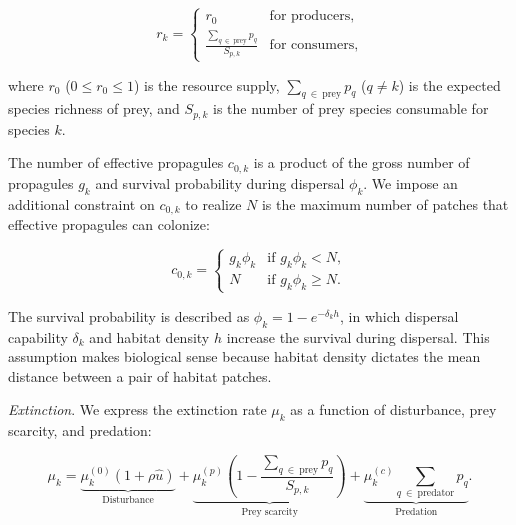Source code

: \documentclass[11pt, class=article, crop=false]{standalone}
\begin{document}
\begin{equation}
    r_{k} = 
    \begin{cases}
        r_0 & \text{for producers,}\\
        \frac{\sum_{q~\in~\text{prey}} p_{q}}{S_{p,k}} & \text{for consumers,}
    \end{cases}
\end{equation}

where $r_0$ ($0 \le r_0 \le 1$) is the resource supply, $\sum_{q~\in~\text{prey}} p_{q}$ ($q \ne k$) is the expected species richness of prey, and $S_{p,k}$ is the number of prey species consumable for species $k$.

The number of effective propagules $c_{0,k}$ is a product of the gross number of propagules $g_k$ and survival probability during dispersal $\phi_k$.
We impose an additional constraint on $c_{0,k}$ to realize $N$ is the maximum number of patches that effective propagules can colonize:

\begin{equation}
    c_{0, k} = 
    \begin{cases}
        g_k \phi_k & \text{if $g_k \phi_k < N$},\\
        N & \text{if $g_k \phi_k \ge N$}.
    \end{cases}
    \label{eq:c0-prod}
\end{equation}

The survival probability is described as $\phi_k = 1 - e^{-\delta_k h}$, in which dispersal capability $\delta_k$ and habitat density $h$ increase the survival during dispersal.
This assumption makes biological sense because habitat density dictates the mean distance between a pair of habitat patches.

\textit{Extinction}. We express the extinction rate $\mu_k$ as a function of disturbance, prey scarcity, and predation:

\begin{equation}
    \mu_{k} = 
        \underbrace{\mu_{k}^{(0)} (1 + \rho \hat{u})}_{\text{Disturbance}} + 
        \underbrace{\mu_{k}^{(p)} \left(1 - \frac{\sum_{q~\in~\text{prey}} p_{q}}{S_{p, k}} \right)}_{\text{Prey scarcity}} + 
        \underbrace{\mu_{k}^{(c)} \sum_{q~\in~\text{predator}} p_{q}}_{\text{Predation}}.
    \label{eq:extn}    
\end{equation}
\end{document}
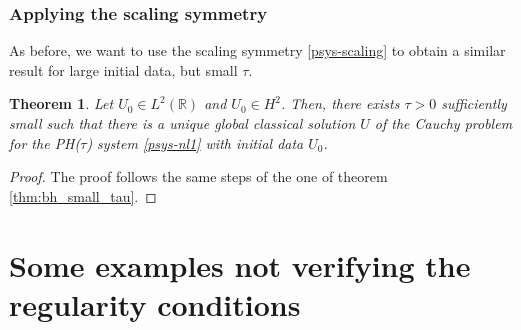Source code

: \documentclass{article}
\theoremstyle{plain}
\newtheorem{theorem}{Theorem}
\theoremstyle{definition}
\numberwithin{theorem}{section}
\begin{document}
\subsubsection{Applying the scaling symmetry}
As before, we want to use   the scaling symmetry \eqref{psys-scaling} to obtain a similar result  for large initial data, but small $\tau$.
\begin{theorem}
\label{thm:psys_small_tau}
    Let
    $U_0 \in L^2(\mathbb{R})$ and
    $U_0 \in H^2$.
    Then, there exists $\tau > 0$ sufficiently small such that
    there is a unique global classical solution $U$ of the Cauchy problem for the PH($\tau$) system \eqref{psys-nl1}
    with initial data $U_0$.
\end{theorem}
\begin{proof}
The proof follows the same steps of the one of theorem \ref{thm:bh_small_tau}.
\end{proof}
%







\section{Some examples not verifying the regularity conditions}
\end{document}
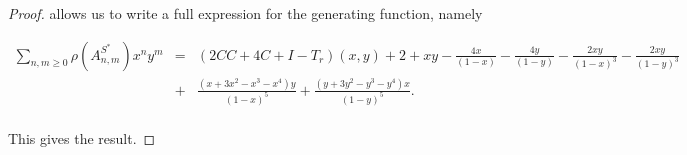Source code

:\documentclass[12pt]{article}
\theoremstyle{plain}
\theoremstyle{definition}
\theoremstyle{remark}
\theoremstyle{definition}
\begin{document}
\begin{proof}
allows us to write a full expression for the generating function, namely 

\begin{eqnarray*}
    \sum_{n,m \geq 0}\rho(A^{S^*}_{n,m})x^n y^m & = & (2CC + 4C + I - T_r)(x,y) + 2 +xy - \frac{4x}{(1-x)}- \frac{4y}{(1-y)} - \frac{2xy}{(1-x)^3} - \frac{2xy}{(1-y)^3} \\
    & + & \frac{(x+3x^2 -x^3 -x^4)y}{(1-x)^5} + \frac{(y+3y^2 -y^3 -y^4)x}{(1-y)^5}.\\
\end{eqnarray*}

This gives the result. 

\end{proof}
\end{document}
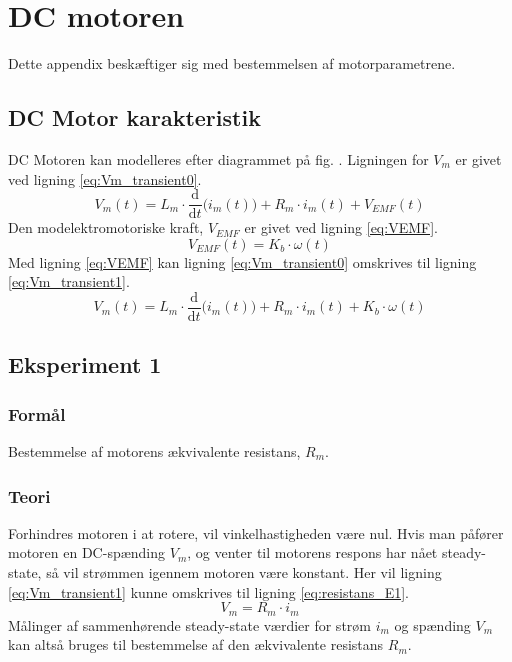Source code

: \section{DC motoren}
Dette appendix beskæftiger sig med bestemmelsen af motorparametrene.
\subsection{DC Motor karakteristik}
DC Motoren kan modelleres efter diagrammet på fig. .
Ligningen for $V_m$ er givet ved ligning \ref{eq:Vm_transient0}.
\begin{equation}
	V_m(t)=L_m \cdot \frac{\mathrm d}{\mathrm d t} \big( i_m(t) \big)+R_m \cdot i_m(t) + V_{EMF}(t)
	\label{eq:Vm_transient0} 
 \end{equation}
Den modelektromotoriske kraft, $V_{EMF}$ er givet ved ligning \ref{eq:VEMF}.
\begin{equation}
	V_{EMF}(t) = K_b \cdot \omega(t)
	\label{eq:VEMF}
\end{equation}
Med ligning \ref{eq:VEMF} kan ligning \ref{eq:Vm_transient0} omskrives til ligning \ref{eq:Vm_transient1}.
\begin{equation}
	V_m(t)=L_m \cdot \frac{\mathrm d}{\mathrm d t} \big( i_m(t) \big)+R_m \cdot i_m(t) +K_b \cdot \omega(t)
	\label{eq:Vm_transient1} 
 \end{equation}

\subsection{Eksperiment 1}
\label{ss:eksperiment1}
\subsubsection{Formål}
Bestemmelse af motorens ækvivalente resistans, $R_m$.
\subsubsection{Teori}
Forhindres motoren i at rotere, vil vinkelhastigheden være nul.
Hvis man påfører motoren en DC-spænding $V_m$,
og venter til motorens respons har nået steady-state,
så vil strømmen igennem motoren være konstant.
Her vil ligning \ref{eq:Vm_transient1} kunne omskrives til ligning \ref{eq:resistans_E1}.
\begin{equation}
	V_m=R_m \cdot i_m
	\label{eq:resistans_E1} 
 \end{equation}
Målinger af sammenhørende steady-state værdier for strøm $i_m$ og spænding $V_m$
kan altså bruges til bestemmelse af den ækvivalente resistans $R_m$.

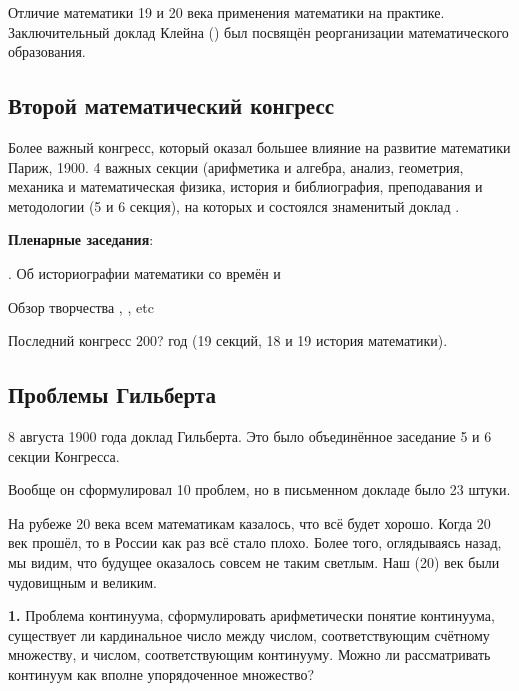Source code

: \documentclass[a4paper,oneside,fleqn,10pt]{article}
\begin{document}
Отличие математики 19 и 20 века применения математики на практике.
Заключительный доклад Клейна () был посвящён
реорганизации математического образования.

\subsection{Второй математический конгресс}

Более важный конгресс, который оказал большее влияние на развитие
математики Париж, 1900.  4 важных секции (арифметика и алгебра,
анализ, геометрия, механика и математическая физика, история и
библиография, преподавания и методологии (5 и 6 секция), на которых и
состоялся знаменитый доклад .

\textbf{Пленарные заседания}:

\begin{items}{-2}
\item {}. Об историографии математики
  со времён  и 
\item {} Обзор творчества ,
  , etc
\item {}
\end{items}

Последний конгресс 200? год (19 секций, 18 и 19 история математики).

\subsection{Проблемы Гильберта}

8 августа 1900 года доклад Гильберта.  Это было объединённое заседание
5 и 6 секции Конгресса.

Вообще он сформулировал 10 проблем, но в письменном докладе было 23
штуки.

На рубеже 20 века всем математикам казалось, что всё будет
хорошо. Когда 20 век прошёл, то в России как раз всё стало
плохо. Более того, оглядываясь назад, мы видим, что будущее оказалось
совсем не таким светлым. Наш (20) век были чудовищным и великим.

\medskip

\textbf{1.} Проблема континуума, сформулировать арифметически понятие
континуума, существует ли кардинальное число между числом,
соответствующим счётному множеству, и числом, соответствующим
континууму. Можно ли рассматривать континуум как вполне упорядоченное
множество?
\end{document}
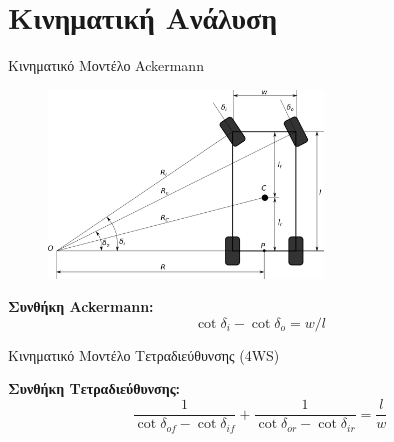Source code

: \documentclass[10pt, compress]{beamer}
\begin{document}
\section{Κινηματική Ανάλυση}

\begin{frame}{Κινηματικό Μοντέλο Ackermann}
	\begin{figure}
		\includegraphics[height=5cm]{Figures/ackermann_model.png}
	\end{figure}
	\textbf{Συνθήκη Ackermann:}
	\begin{equation*}
		\cot{\delta_i} - \cot{\delta_o} = w / l
	\end{equation*}
\end{frame}

\begin{frame}{Κινηματικό Μοντέλο Τετραδιεύθυνσης (4WS)}
	\begin{figure}[!ht]
	\end{figure}
	\textbf{Συνθήκη Τετραδιεύθυνσης:}
	\begin{equation*}
		\frac{1}{\cot{\delta_{of}} - \cot{\delta_{if}}} + \frac{1}{\cot{\delta_{or}} - 	\cot{\delta_{ir}}} = \frac{l}{w}
	\end{equation*}
\end{frame}
\end{document}
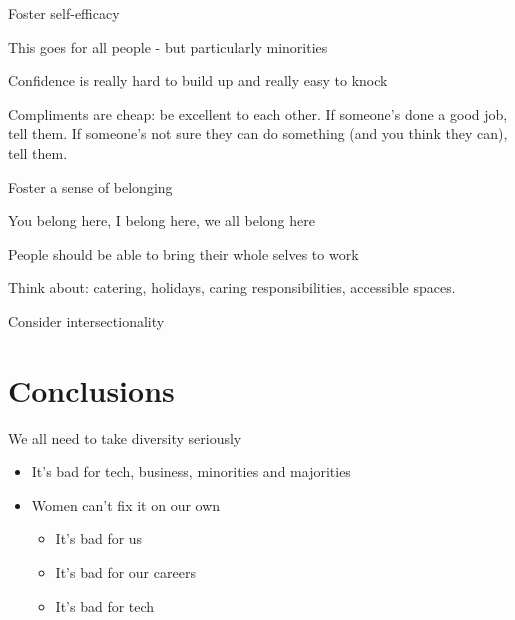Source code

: \documentclass[xcolor=table,aspectratio=169]{beamer}
\begin{document}
\begin{frame}{Foster self-efficacy}

	This goes for all people - but particularly minorities

	\vspace{0.5em}

	Confidence is really hard to build up and really easy to knock

	\vspace{0.5em}

	Compliments are cheap: be excellent to each other. If someone's done a good job, tell them. If someone's not sure they can do something (and you think they can), tell them.

\end{frame}
\begin{frame}{Foster a sense of belonging}

	You belong here, I belong here, we all belong here 

	\vspace{0.5em}

	People should be able to bring their whole selves to work

	\vspace{0.5em}

Think about: catering, holidays, caring responsibilities, accessible spaces. 
\end{frame}

\begin{frame}{Consider intersectionality}
\end{frame}

\section{Conclusions}
	\begin{frame}{We all need to take diversity seriously}
		\begin{itemize}
		\item It's bad for tech, business, minorities and majorities 
		\item Women can't fix it on our own
		\begin{itemize}
			\item It's bad for us
			\item It's bad for our careers
			\item It's bad for tech
		\end{itemize}
	\end{itemize}
	\end{frame}
\end{document}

--------------------------------------------------

▶ _Task goal_
From the material above, gather all lines that include the string "data" and copy them.

▶ _Exercise output_
As before, we want to use   the scaling symmetry \eqref{psys-scaling} to obtain a similar result  for large initial data, but small $\tau$.
    with initial data $U_0$.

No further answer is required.